__RECORDS TO USE__
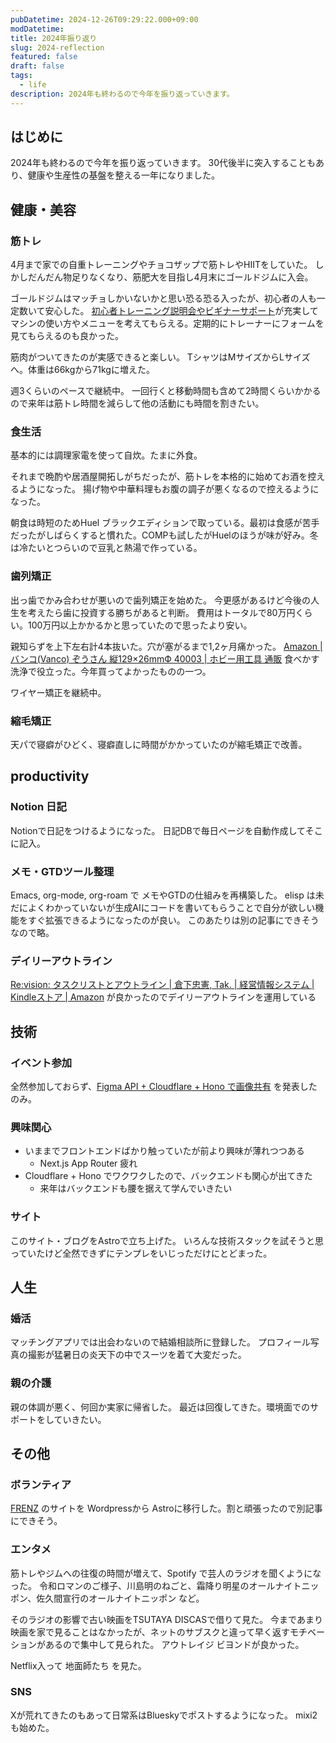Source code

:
 ```yaml
---
pubDatetime: 2024-12-26T09:29:22.000+09:00
modDatetime:
title: 2024年振り返り
slug: 2024-reflection
featured: false
draft: false
tags:
  - life
description: 2024年も終わるので今年を振り返っていきます。
---
```


## はじめに

2024年も終わるので今年を振り返っていきます。
30代後半に突入することもあり、健康や生産性の基盤を整える一年になりました。

## 健康・美容

### 筋トレ

4月まで家での自重トレーニングやチョコザップで筋トレやHIITをしていた。
しかしだんだん物足りなくなり、筋肥大を目指し4月末にゴールドジムに入会。

ゴールドジムはマッチョしかいないかと思い恐る恐る入ったが、初心者の人も一定数いて安心した。
[初心者トレーニング説明会やビギナーサポート](https://www.goldsgym.jp/training-support)が充実してマシンの使い方やメニューを考えてもらえる。定期的にトレーナーにフォームを見てもらえるのも良かった。

筋肉がついてきたのが実感できると楽しい。
TシャツはMサイズからLサイズへ。体重は66kgから71kgに増えた。

週3くらいのペースで継続中。
一回行くと移動時間も含めて2時間くらいかかるので来年は筋トレ時間を減らして他の活動にも時間を割きたい。

### 食生活

基本的には調理家電を使って自炊。たまに外食。

それまで晩酌や居酒屋開拓しがちだったが、筋トレを本格的に始めてお酒を控えるようになった。
揚げ物や中華料理もお腹の調子が悪くなるので控えるようになった。

朝食は時短のためHuel ブラックエディションで取っている。最初は食感が苦手だったがしばらくすると慣れた。COMPも試したがHuelのほうが味が好み。冬は冷たいとつらいので豆乳と熱湯で作っている。

### 歯列矯正

出っ歯でかみ合わせが悪いので歯列矯正を始めた。
今更感があるけど今後の人生を考えたら歯に投資する勝ちがあると判断。
費用はトータルで80万円くらい。100万円以上かかるかと思っていたので思ったより安い。

親知らずを上下左右計4本抜いた。穴が塞がるまで1,2ヶ月痛かった。
[Amazon | バンコ(Vanco) ぞうさん 縦129×26mmФ 40003 | ホビー用工具 通販](https://www.amazon.co.jp/dp/B005F7IVPO) 食べかす洗浄で役立った。今年買ってよかったものの一つ。

ワイヤー矯正を継続中。

### 縮毛矯正

天パで寝癖がひどく、寝癖直しに時間がかかっていたのが縮毛矯正で改善。

## productivity

### Notion 日記

Notionで日記をつけるようになった。
日記DBで毎日ページを自動作成してそこに記入。

### メモ・GTDツール整理

Emacs, org-mode, org-roam で メモやGTDの仕組みを再構築した。
elisp は未だによくわかっていないが生成AIにコードを書いてもらうことで自分が欲しい機能をすぐ拡張できるようになったのが良い。
このあたりは別の記事にできそうなので略。

### デイリーアウトライン

[Re:vision: タスクリストとアウトライン | 倉下忠憲, Tak. | 経営情報システム | Kindleストア | Amazon](https://www.amazon.co.jp/dp/B09PKZWS5G) が良かったのでデイリーアウトラインを運用している

## 技術

### イベント参加

全然参加しておらず、[Figma API + Cloudflare + Hono で画像共有](https://hushin.github.io/slides/figma-cloudflare-hono.html) を発表したのみ。

### 興味関心

- いままでフロントエンドばかり触っていたが前より興味が薄れつつある
  - Next.js App Router 疲れ
- Cloudflare + Hono でワクワクしたので、バックエンドも関心が出てきた
  - 来年はバックエンドも腰を据えて学んでいきたい

### サイト

このサイト・ブログをAstroで立ち上げた。
いろんな技術スタックを試そうと思っていたけど全然できずにテンプレをいじっただけにとどまった。

## 人生

### 婚活

マッチングアプリでは出会わないので結婚相談所に登録した。
プロフィール写真の撮影が猛暑日の炎天下の中でスーツを着て大変だった。

### 親の介護

親の体調が悪く、何回か実家に帰省した。
最近は回復してきた。環境面でのサポートをしていきたい。

## その他

### ボランティア

[FRENZ](https://frenz.jp/) のサイトを Wordpressから Astroに移行した。割と頑張ったので別記事にできそう。

### エンタメ

筋トレやジムへの往復の時間が増えて、Spotify で芸人のラジオを聞くようになった。
令和ロマンのご様子、川島明のねごと、霜降り明星のオールナイトニッポン、佐久間宣行のオールナイトニッポン など。

そのラジオの影響で古い映画をTSUTAYA DISCASで借りて見た。
今まであまり映画を家で見ることはなかったが、ネットのサブスクと違って早く返すモチベーションがあるので集中して見られた。
アウトレイジ ビヨンドが良かった。

Netflix入って 地面師たち を見た。

### SNS

Xが荒れてきたのもあって日常系はBlueskyでポストするようになった。
mixi2も始めた。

__WHAT THE EXERCISE ASKS__
Reproduce the data word for word, excluding its pictures.

__YOUR SOLUTION__
Source code

:
 ```yaml
---
pubDatetime: 2024-12-26T09:29:22.000+09:00
modDatetime:
title: 2024年振り返り
slug: 2024-reflection
featured: false
draft: false
tags:
  - life
description: 2024年も終わるので今年を振り返っていきます。
---
```


## はじめに

2024年も終わるので今年を振り返っていきます。
30代後半に突入することもあり、健康や生産性の基盤を整える一年になりました。

## 健康・美容

### 筋トレ

4月まで家での自重トレーニングやチョコザップで筋トレやHIITをしていた。
しかしだんだん物足りなくなり、筋肥大を目指し4月末にゴールドジムに入会。

ゴールドジムはマッチョしかいないかと思い恐る恐る入ったが、初心者の人も一定数いて安心した。
[初心者トレーニング説明会やビギナーサポート](https://www.goldsgym.jp/training-support)が充実してマシンの使い方やメニューを考えてもらえる。定期的にトレーナーにフォームを見てもらえるのも良かった。

筋肉がついてきたのが実感できると楽しい。
TシャツはMサイズからLサイズへ。体重は66kgから71kgに増えた。

週3くらいのペースで継続中。
一回行くと移動時間も含めて2時間くらいかかるので来年は筋トレ時間を減らして他の活動にも時間を割きたい。

### 食生活

基本的には調理家電を使って自炊。たまに外食。

それまで晩酌や居酒屋開拓しがちだったが、筋トレを本格的に始めてお酒を控えるようになった。
揚げ物や中華料理もお腹の調子が悪くなるので控えるようになった。

朝食は時短のためHuel ブラックエディションで取っている。最初は食感が苦手だったがしばらくすると慣れた。COMPも試したがHuelのほうが味が好み。冬は冷たいとつらいので豆乳と熱湯で作っている。

### 歯列矯正

出っ歯でかみ合わせが悪いので歯列矯正を始めた。
今更感があるけど今後の人生を考えたら歯に投資する勝ちがあると判断。
費用はトータルで80万円くらい。100万円以上かかるかと思っていたので思ったより安い。

親知らずを上下左右計4本抜いた。穴が塞がるまで1,2ヶ月痛かった。
[Amazon | バンコ(Vanco) ぞうさん 縦129×26mmФ 40003 | ホビー用工具 通販](https://www.amazon.co.jp/dp/B005F7IVPO) 食べかす洗浄で役立った。今年買ってよかったものの一つ。

ワイヤー矯正を継続中。

### 縮毛矯正

天パで寝癖がひどく、寝癖直しに時間がかかっていたのが縮毛矯正で改善。

## productivity

### Notion 日記

Notionで日記をつけるようになった。
日記DBで毎日ページを自動作成してそこに記入。

### メモ・GTDツール整理

Emacs, org-mode, org-roam で メモやGTDの仕組みを再構築した。
elisp は未だによくわかっていないが生成AIにコードを書いてもらうことで自分が欲しい機能をすぐ拡張できるようになったのが良い。
このあたりは別の記事にできそうなので略。

### デイリーアウトライン

[Re:vision: タスクリストとアウトライン | 倉下忠憲, Tak. | 経営情報システム | Kindleストア | Amazon](https://www.amazon.co.jp/dp/B09PKZWS5G) が良かったのでデイリーアウトラインを運用している

## 技術

### イベント参加

全然参加しておらず、[Figma API + Cloudflare + Hono で画像共有](https://hushin.github.io/slides/figma-cloudflare-hono.html) を発表したのみ。

### 興味関心

- いままでフロントエンドばかり触っていたが前より興味が薄れつつある
  - Next.js App Router 疲れ
- Cloudflare + Hono でワクワクしたので、バックエンドも関心が出てきた
  - 来年はバックエンドも腰を据えて学んでいきたい

### サイト

このサイト・ブログをAstroで立ち上げた。
いろんな技術スタックを試そうと思っていたけど全然できずにテンプレをいじっただけにとどまった。

## 人生

### 婚活

マッチングアプリでは出会わないので結婚相談所に登録した。
プロフィール写真の撮影が猛暑日の炎天下の中でスーツを着て大変だった。

### 親の介護

親の体調が悪く、何回か実家に帰省した。
最近は回復してきた。環境面でのサポートをしていきたい。

## その他

### ボランティア

[FRENZ](https://frenz.jp/) のサイトを Wordpressから Astroに移行した。割と頑張ったので別記事にできそう。

### エンタメ

筋トレやジムへの往復の時間が増えて、Spotify で芸人のラジオを聞くようになった。
令和ロマンのご様子、川島明のねごと、霜降り明星のオールナイトニッポン、佐久間宣行のオールナイトニッポン など。

そのラジオの影響で古い映画をTSUTAYA DISCASで借りて見た。
今まであまり映画を家で見ることはなかったが、ネットのサブスクと違って早く返すモチベーションがあるので集中して見られた。
アウトレイジ ビヨンドが良かった。

Netflix入って 地面師たち を見た。

### SNS

Xが荒れてきたのもあって日常系はBlueskyでポストするようになった。
mixi2も始めた。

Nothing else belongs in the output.